Wow, this is gold. Thank you so much!

Jan · January 30, 2021, 5:51pm

@alberto @amelia @Richard @Wojt @Jirka_Kocian@ @SZdenek and ALL,

@Wojt and I started working on the spreadsheet today in order to start addressing Alberto’s observation that we have now 4 levels (we suggest we should have no more than 3). If you go to the spreadsheet and tab “Corporations” you have “Alexa” as the 4th level. If this was not problematic enough, NONE of the seven annotations related to code “Alexa” is from POPREBEL! God knows how many other codes we have created or used that have NOTHING to do with our project. I know we have discussed it mant times before. Is there a solution? We are wasting a lot of time coding irrelevant stuff! Let’s talk about it soon. Have a great weekend.

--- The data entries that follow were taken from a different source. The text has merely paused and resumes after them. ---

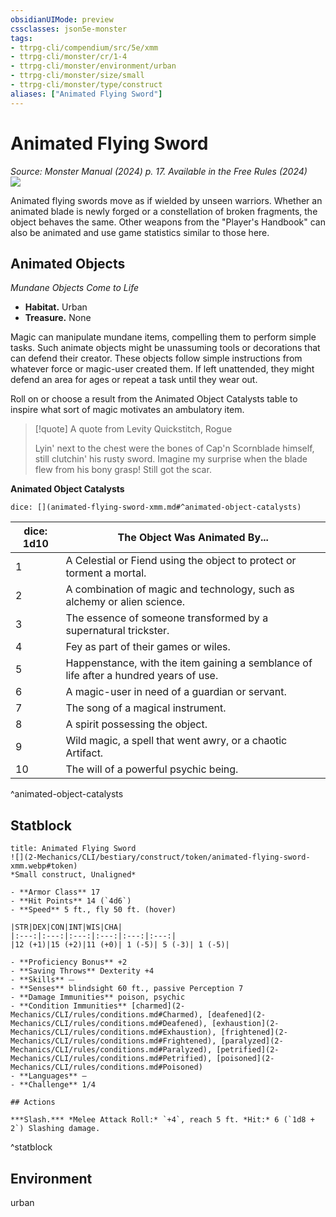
 ```yaml
---
obsidianUIMode: preview
cssclasses: json5e-monster
tags:
- ttrpg-cli/compendium/src/5e/xmm
- ttrpg-cli/monster/cr/1-4
- ttrpg-cli/monster/environment/urban
- ttrpg-cli/monster/size/small
- ttrpg-cli/monster/type/construct
aliases: ["Animated Flying Sword"]
---
```

# Animated Flying Sword
*Source: Monster Manual (2024) p. 17. Available in the Free Rules (2024)*  
![](2-Mechanics/CLI/bestiary/construct/img/animated-objects.webp#right)

Animated flying swords move as if wielded by unseen warriors. Whether an animated blade is newly forged or a constellation of broken fragments, the object behaves the same. Other weapons from the "Player's Handbook" can also be animated and use game statistics similar to those here.

## Animated Objects

*Mundane Objects Come to Life*

- **Habitat.** Urban  
- **Treasure.** None  

Magic can manipulate mundane items, compelling them to perform simple tasks. Such animate objects might be unassuming tools or decorations that can defend their creator. These objects follow simple instructions from whatever force or magic-user created them. If left unattended, they might defend an area for ages or repeat a task until they wear out.

Roll on or choose a result from the Animated Object Catalysts table to inspire what sort of magic motivates an ambulatory item.

> [!quote] A quote from Levity Quickstitch, Rogue  
> 
> Lyin' next to the chest were the bones of Cap'n Scornblade himself, still clutchin' his rusty sword. Imagine my surprise when the blade flew from his bony grasp! Still got the scar.

**Animated Object Catalysts**

`dice: [](animated-flying-sword-xmm.md#^animated-object-catalysts)`

| dice: 1d10 | The Object Was Animated By... |
|------------|-------------------------------|
| 1 | A Celestial or Fiend using the object to protect or torment a mortal. |
| 2 | A combination of magic and technology, such as alchemy or alien science. |
| 3 | The essence of someone transformed by a supernatural trickster. |
| 4 | Fey as part of their games or wiles. |
| 5 | Happenstance, with the item gaining a semblance of life after a hundred years of use. |
| 6 | A magic-user in need of a guardian or servant. |
| 7 | The song of a magical instrument. |
| 8 | A spirit possessing the object. |
| 9 | Wild magic, a spell that went awry, or a chaotic Artifact. |
| 10 | The will of a powerful psychic being. |
^animated-object-catalysts

## Statblock

```ad-statblock
title: Animated Flying Sword
![](2-Mechanics/CLI/bestiary/construct/token/animated-flying-sword-xmm.webp#token)
*Small construct, Unaligned*

- **Armor Class** 17 
- **Hit Points** 14 (`4d6`) 
- **Speed** 5 ft., fly 50 ft. (hover)

|STR|DEX|CON|INT|WIS|CHA|
|:---:|:---:|:---:|:---:|:---:|:---:|
|12 (+1)|15 (+2)|11 (+0)| 1 (-5)| 5 (-3)| 1 (-5)|

- **Proficiency Bonus** +2
- **Saving Throws** Dexterity +4
- **Skills** ⏤
- **Senses** blindsight 60 ft., passive Perception 7
- **Damage Immunities** poison, psychic
- **Condition Immunities** [charmed](2-Mechanics/CLI/rules/conditions.md#Charmed), [deafened](2-Mechanics/CLI/rules/conditions.md#Deafened), [exhaustion](2-Mechanics/CLI/rules/conditions.md#Exhaustion), [frightened](2-Mechanics/CLI/rules/conditions.md#Frightened), [paralyzed](2-Mechanics/CLI/rules/conditions.md#Paralyzed), [petrified](2-Mechanics/CLI/rules/conditions.md#Petrified), [poisoned](2-Mechanics/CLI/rules/conditions.md#Poisoned)
- **Languages** —
- **Challenge** 1/4

## Actions

***Slash.*** *Melee Attack Roll:* `+4`, reach 5 ft. *Hit:* 6 (`1d8 + 2`) Slashing damage.
```
^statblock

## Environment

urban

And now back to Man U vs Arsenal (so far 0:0).

alberto · January 31, 2021, 12:26am

@Jan and @Wojt, this does not have to be a problem, because in all graphs we are looking at, both in Graphryder and in my Tulip ad hoc visualization, you only see codes that are used in POPREBEL.

How it works:

Load all the poprebel topics and their posts.
Load all the annotation related to those topics and posts.
Load all the codes used in those annotations.
With these, and these only, build the graphs.

So, some codes might exist both in POPREBEL and other projects; others might have children that are not used in POPREBEL at all. But that is irrelevant, because we only analyze annotations made on POPREBEL posts. Those codes that are never used in POPREBEL never appear in the graphs at all. I checked, and alexa is indeed not there.